Although some 200,000 refugees reside in India, the central government lacks a national legal or policy regime concerning refugees. India is also not a signatory to either the 1951 United Nations Refugee Convention or the 1967 UN Protocol on Refugees. In the absence of international obligations or a national policy, the law that applies to asylum-seekers is the Foreigner’s Act of 1946, which gives the government the power to restrict the movement of non-Indian citizens not just into India but also within the country. The Foreigner’s Act – which defines a foreigner broadly as any person “who is not a citizen of India” – is vague about the differences between temporary residents, tourists, travelers, economic migrants, and refugees.

At present, the Indian government only recognizes about 110,000 Tibetans and 102,000 Sri Lankans as refugees. This may appear arbitrary, but is the product of political considerations. Tibetans who accompanied the Dalai Lama to India in 1959 were allowed to remain as refugees on the grounds that they were fleeing persecution by Chinese forces. They have been provided assistance and protection by the Indian government, and have freedom of movement and access to residence and work permits.

Sri Lankans began migrating to India in 1983 after the outbreak of a civil war between the Sri Lankan government and Tamil separatists. Over 67,000 Sri Lankan refugees remain in Indian camps, and a further 35,000 reside elsewhere in India, although some are in the process of returning. While provided with shelter, food, and allowances in designated camps and access to the informal labor market, their freedom of movement and employment opportunities are limited. Since 2012, India has also granted stay visas or long term visas to both Tibetan and Sri Lankan refugees. These have proved more popular with Tibetans, while Sri Lankans have been more liable to opt for voluntary repatriation.

By contrast, groups from Bangladesh and Pakistan have generally been considered economic migrants by the Indian government. For example, the Indian government never formally regarded those fleeing Bangladesh (then East Pakistan) in 1971 as refugees, despite providing them with considerable aid and assistance. This may have helped ensure their return following the conclusion of the India-Pakistan War in late 1971 that resulted in Bangladesh’s independence.

India’s ambiguity concerning its refugee policy does confer certain advantages. Specifically, it grants discretionary powers to the government to designate refugees and offer them asylum and other benefits. Creating a national policy or joining an international convention would hold India to certain standards and possibly limit options. India’s ambiguity has also led to its developing a unique relationship with the UN High Commissioner for Refugees (UNHCR). India allows the UNHCR to recognize, register, and protect certain groups of people as refugees after evaluating their claims on a case-by-case basis. So, for example, the UNHCR has registered refugees from Myanmar, Afghanistan and Somalia who continue to be treated as “foreign nationals” by the Indian government. More recently, the UNHCR has had to deal with Iraqi and Palestinian applicants seeking to reside in India temporarily, until they can be resettled in third countries such as the United States, United Kingdom, Germany, and Australia.

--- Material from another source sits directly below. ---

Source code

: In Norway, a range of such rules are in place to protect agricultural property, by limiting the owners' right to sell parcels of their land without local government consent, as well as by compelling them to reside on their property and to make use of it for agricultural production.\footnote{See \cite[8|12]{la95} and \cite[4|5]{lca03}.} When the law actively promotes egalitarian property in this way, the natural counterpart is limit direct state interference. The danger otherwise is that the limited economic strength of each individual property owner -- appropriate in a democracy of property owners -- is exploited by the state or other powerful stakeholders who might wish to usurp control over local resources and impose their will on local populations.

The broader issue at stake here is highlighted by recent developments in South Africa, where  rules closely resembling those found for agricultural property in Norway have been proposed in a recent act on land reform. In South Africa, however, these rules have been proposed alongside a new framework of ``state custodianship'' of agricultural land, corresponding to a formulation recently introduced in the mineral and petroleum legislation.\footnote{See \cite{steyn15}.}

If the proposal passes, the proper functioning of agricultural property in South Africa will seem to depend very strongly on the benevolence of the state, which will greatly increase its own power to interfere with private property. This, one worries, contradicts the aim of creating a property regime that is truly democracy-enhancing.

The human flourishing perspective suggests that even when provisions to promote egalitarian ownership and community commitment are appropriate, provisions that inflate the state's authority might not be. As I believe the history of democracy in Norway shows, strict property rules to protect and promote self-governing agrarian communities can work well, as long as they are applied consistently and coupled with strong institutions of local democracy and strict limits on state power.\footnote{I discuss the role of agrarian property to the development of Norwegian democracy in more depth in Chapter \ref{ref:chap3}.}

An Indian crackdown on illegal immigrants – including Rohingya – is consistent with its traditional hesitation about automatically designating asylum seekers as refugees. Over the years, the Indian government has provided assistance to the likes of Bangladeshis and Afghans fleeing war and persecution, but has created disincentives for them to stay on in India permanently. In the absence of a standard refugee policy, we can expect this approach to continue.